[WORK REQUEST]
Produce a verbatim copy of the data below that contains no pictures.

[DATASET CONTENT]
---*---
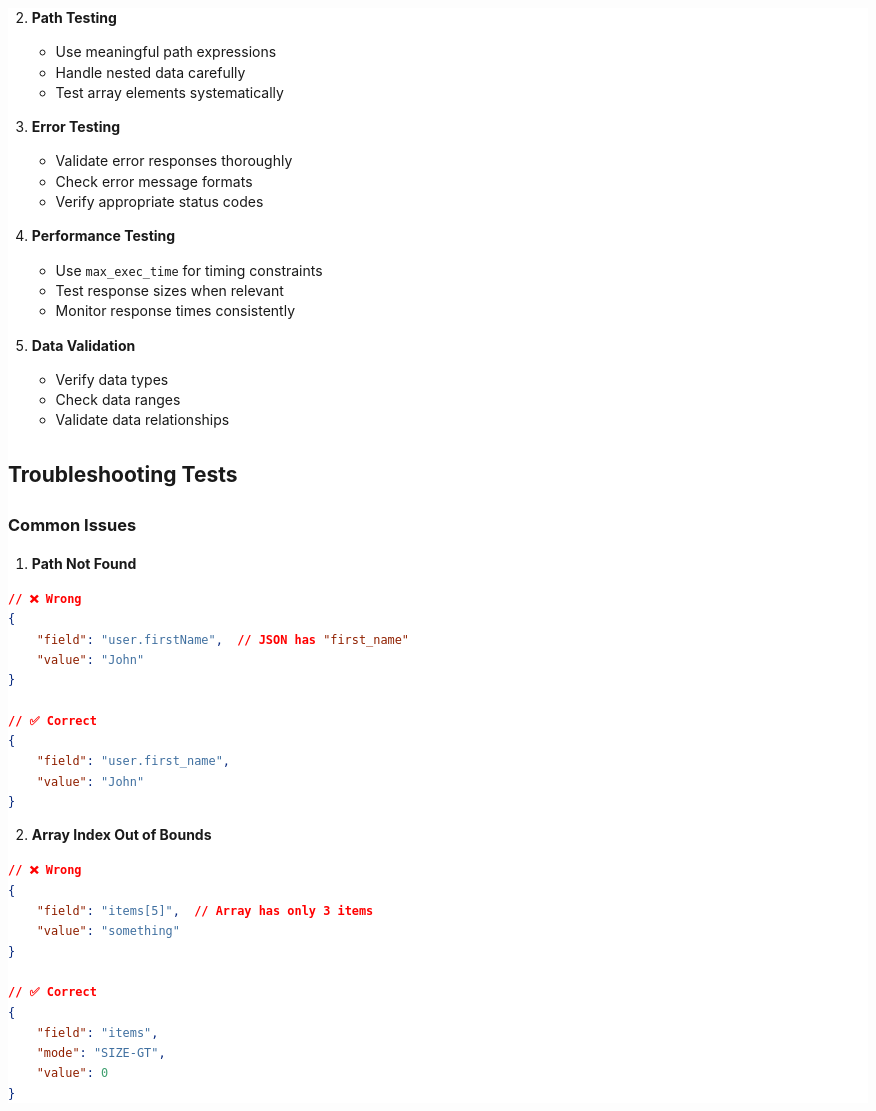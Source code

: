 2. **Path Testing**
   - Use meaningful path expressions
   - Handle nested data carefully
   - Test array elements systematically

3. **Error Testing**
   - Validate error responses thoroughly
   - Check error message formats
   - Verify appropriate status codes

4. **Performance Testing**
   - Use `max_exec_time` for timing constraints
   - Test response sizes when relevant
   - Monitor response times consistently

5. **Data Validation**
   - Verify data types
   - Check data ranges
   - Validate data relationships

## Troubleshooting Tests

### Common Issues

1. **Path Not Found**
```json
// ❌ Wrong
{
    "field": "user.firstName",  // JSON has "first_name"
    "value": "John"
}

// ✅ Correct
{
    "field": "user.first_name",
    "value": "John"
}
```

2. **Array Index Out of Bounds**
```json
// ❌ Wrong
{
    "field": "items[5]",  // Array has only 3 items
    "value": "something"
}

// ✅ Correct
{
    "field": "items",
    "mode": "SIZE-GT",
    "value": 0
}
```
---*---
[SOLUTION TO THE EXERCISE]
Source code

: 2. **Path Testing**
   - Use meaningful path expressions
   - Handle nested data carefully
   - Test array elements systematically

3. **Error Testing**
   - Validate error responses thoroughly
   - Check error message formats
   - Verify appropriate status codes

4. **Performance Testing**
   - Use `max_exec_time` for timing constraints
   - Test response sizes when relevant
   - Monitor response times consistently

5. **Data Validation**
   - Verify data types
   - Check data ranges
   - Validate data relationships

## Troubleshooting Tests

### Common Issues

1. **Path Not Found**
```json
// ❌ Wrong
{
    "field": "user.firstName",  // JSON has "first_name"
    "value": "John"
}

// ✅ Correct
{
    "field": "user.first_name",
    "value": "John"
}
```

2. **Array Index Out of Bounds**
```json
// ❌ Wrong
{
    "field": "items[5]",  // Array has only 3 items
    "value": "something"
}

// ✅ Correct
{
    "field": "items",
    "mode": "SIZE-GT",
    "value": 0
}
```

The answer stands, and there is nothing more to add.